Machine Learning-Based Enhanced Embryo Selection Using Temporal Feature Extraction and Rule-Based Labeling Model With Decision Trees

Automated embryo quality prediction remains a critical challenge in Assisted Reproductive Technology (ART) due to the subjective nature of manual grading and the lack of methods that integrate temporal developmental patterns. Embryo imaging datasets are scarce and typically limited in size. Existing approaches often neglect the time-series behavior of embryos, discard unlabeled embryos, and overlook the predictive utility of unlabeled data. Deep learning models require massive amounts of data to learn features. To overcome these limitations, we introduce an integrated framework that combines NASNet-based stage annotation, forward-filled time-aligned features, decision tree-based label imputation, and a fine-tuned SMOTE-augmented XGBoost classifier. To address the issue of missing labels, we introduce a novel rule-based decision-tree imputation strategy.
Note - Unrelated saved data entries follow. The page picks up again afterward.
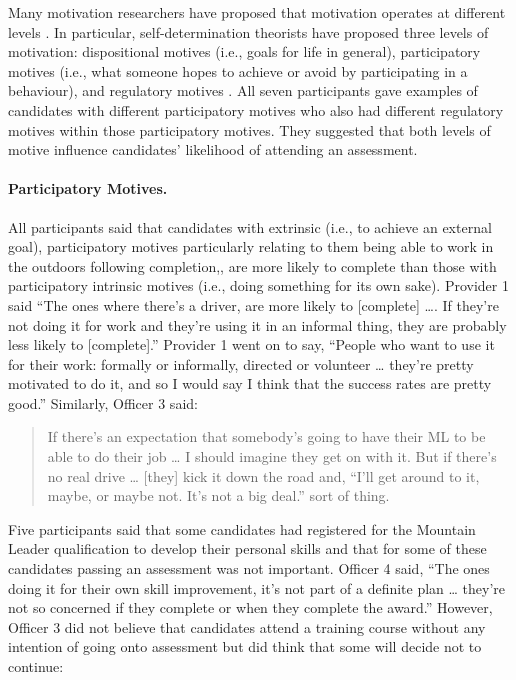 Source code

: \documentclass[
  12pt,
  a4paper,
]{book}
\begin{document}
Many motivation researchers have proposed that motivation operates at different levels \citep[e.g.,][]{Vallerand1997, Vallerand1992}. In particular, self-determination theorists have proposed three levels of motivation: dispositional motives (i.e., goals for life in general), participatory motives (i.e., what someone hopes to achieve or avoid by participating in a behaviour), and regulatory motives \citep[i.e., the perceived loci of causality of behavioural goals; e.g.,][]{Deci2000, Ingledew2009}. All seven participants gave examples of candidates with different participatory motives who also had different regulatory motives within those participatory motives. They suggested that both levels of motive influence candidates' likelihood of attending an assessment.

\hypertarget{qual-part-motives}{%
\paragraph{Participatory Motives.}\label{qual-part-motives}}

All participants said that candidates with extrinsic (i.e., to achieve an external goal), participatory motives particularly relating to them being able to work in the outdoors following completion,, are more likely to complete than those with participatory intrinsic motives (i.e., doing something for its own sake). Provider 1 said ``The ones where there's a driver, are more likely to {[}complete{]} \ldots. If they're not doing it for work and they're using it in an informal thing, they are probably less likely to {[}complete{]}.'' Provider 1 went on to say, ``People who want to use it for their work: formally or informally, directed or volunteer \ldots{} they're pretty motivated to do it, and so I would say I think that the success rates are pretty good.'' Similarly, Officer 3 said:

\begin{quote}
If there's an expectation that somebody's going to have their ML to be able to do their job \ldots{} I should imagine they get on with it. But if there's no real drive \ldots{} {[}they{]} kick it down the road and, ``I'll get around to it, maybe, or maybe not. It's not a big deal.'' sort of thing.
\end{quote}

Five participants said that some candidates had registered for the Mountain Leader qualification to develop their personal skills and that for some of these candidates passing an assessment was not important. Officer 4 said, ``The ones doing it for their own skill improvement, it's not part of a definite plan \ldots{} they're not so concerned if they complete or when they complete the award.'' However, Officer 3 did not believe that candidates attend a training course without any intention of going onto assessment but did think that some will decide not to continue:
\end{document}
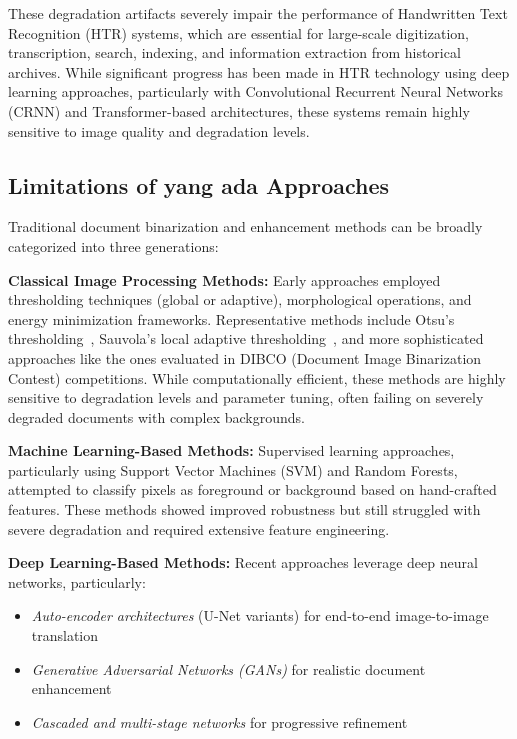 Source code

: \documentclass[journal]{IEEEtran}
\begin{document}
These degradation artifacts severely impair the performance of Handwritten Text Recognition (HTR) systems, which are essential for large-scale digitization, transcription, search, indexing, and information extraction from historical archives. While significant progress has been made in HTR technology using deep learning approaches, particularly with Convolutional Recurrent Neural Networks (CRNN) and Transformer-based architectures, these systems remain highly sensitive to image quality and degradation levels.

\subsection{Limitations of yang ada Approaches}

Traditional document binarization and enhancement methods can be broadly categorized into three generations:

\textbf{Classical Image Processing Methods:} Early approaches employed thresholding techniques (global or adaptive), morphological operations, and energy minimization frameworks. Representative methods include Otsu's thresholding~\cite{otsu1979threshold}, Sauvola's local adaptive thresholding~\cite{sauvola2000adaptive}, and more sophisticated approaches like the ones evaluated in DIBCO (Document Image Binarization Contest) competitions. While computationally efficient, these methods are highly sensitive to degradation levels and parameter tuning, often failing on severely degraded documents with complex backgrounds.

\textbf{Machine Learning-Based Methods:} Supervised learning approaches, particularly using Support Vector Machines (SVM) and Random Forests, attempted to classify pixels as foreground or background based on hand-crafted features. These methods showed improved robustness but still struggled with severe degradation and required extensive feature engineering.

\textbf{Deep Learning-Based Methods:} Recent approaches leverage deep neural networks, particularly:
\begin{itemize}
    \item \textit{Auto-encoder architectures} (U-Net variants) for end-to-end image-to-image translation~\cite{tensmeyer2017document,calvo2018selectional}
    \item \textit{Generative Adversarial Networks (GANs)} for realistic document enhancement~\cite{souibgui2020degan,zhao2019document}
    \item \textit{Cascaded and multi-stage networks} for progressive refinement~\cite{vo2018binarization}
\end{itemize}
\end{document}
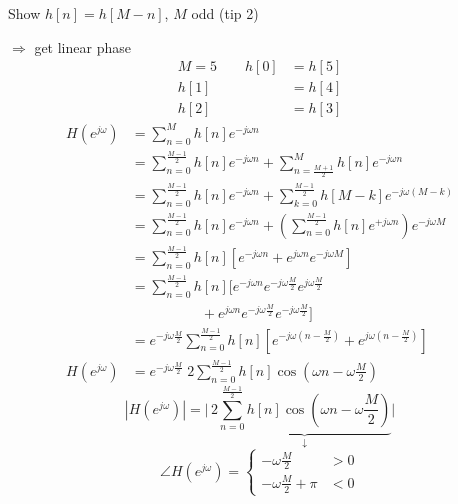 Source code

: \documentclass[11pt,a4paper]{article}
\begin{document}
Show $h[n] = h[M-n]$, $M$ odd \hfill (tip 2)

$\Rightarrow$ get linear phase
\begin{align*}
M = 5 \qquad h[0] &= h[5]\\
h[1] &= h[4]\\
h[2] &= h[3]
\end{align*}
\begin{align*}
H(e^{j\omega}) &= \sum_{n=0}^{M} h[n]e^{-j\omega n}\\
&= \sum_{n=0}^{\frac{M-1}{2}} h[n]e^{-j\omega n} + \sum_{n=\frac{M+1}{2}}^{M} h[n]e^{-j\omega n}\\
&= \sum_{n=0}^{\frac{M-1}{2}} h[n]e^{-j\omega n} + \sum_{k=0}^{\frac{M-1}{2}} h[M-k]e^{-j\omega(M-k)}\\
&= \sum_{n=0}^{\frac{M-1}{2}} h[n]e^{-j\omega n} + \left(\sum_{n=0}^{\frac{M-1}{2}} h[n]e^{+j\omega n}\right)e^{-j\omega M}\\
&= \sum_{n=0}^{\frac{M-1}{2}} h[n]\left[e^{-j\omega n} + e^{j\omega n}e^{-j\omega M}\right]\\
&= \sum_{n=0}^{\frac{M-1}{2}} h[n]\Big[e^{-j\omega n}e^{-j\omega\frac{M}{2}}e^{j\omega\frac{M}{2}}\\
&\qquad\qquad\quad + e^{j\omega n}e^{-j\omega\frac{M}{2}}e^{-j\omega\frac{M}{2}}\Big]\\
&= e^{-j\omega\frac{M}{2}}\sum_{n=0}^{\frac{M-1}{2}} h[n]\left[e^{-j\omega(n-\frac{M}{2})} + e^{j\omega(n-\frac{M}{2})}\right]\\
H(e^{j\omega}) &= e^{-j\omega\frac{M}{2}}\; 2\sum_{n=0}^{\frac{M-1}{2}} h[n]\cos\left(\omega n - \omega\frac{M}{2}\right)
\end{align*}
\[ |H(e^{j\omega})| = \Big|\,2\underbrace{\sum_{n=0}^{\frac{M-1}{2}} h[n]\cos\left(\omega n - \omega\frac{M}{2}\right)}_{\downarrow}\Big| \]
\[ \angle H(e^{j\omega}) = \begin{cases} -\omega\frac{M}{2} & > 0\\[2pt] -\omega\frac{M}{2} + \pi & < 0 \end{cases} \]
\end{document}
It leverages domain-driven criteria and temporal features to infer missing labels, thereby enhancing dataset completeness for deep learning models. This integrated approach captures temporal developmental patterns and morphological quality while addressing class imbalance and label sparsity. Our model achieves superior predictive performance, with an accuracy of 90.1%, a macro F1-score of 0.844, and a weighted F1-score of 0.902, outperforming the baseline XGBoost and standard SMOTE variants. Specifically, without feature engineering or appropriate handling of missing values, the macro F1-score was only 0.479; with feature engineering alone without imputation, it is reduced to 0.356; however, with feature engineering combined with decision tree imputation, performance improved to a macro F1 of 0.844. Additionally, SHAP-based interpretability analysis reveals biologically meaningful features contributing to predictions. These results demonstrate the potential of our framework to support objective, interpretable, and data-efficient embryo selection in ART workflows.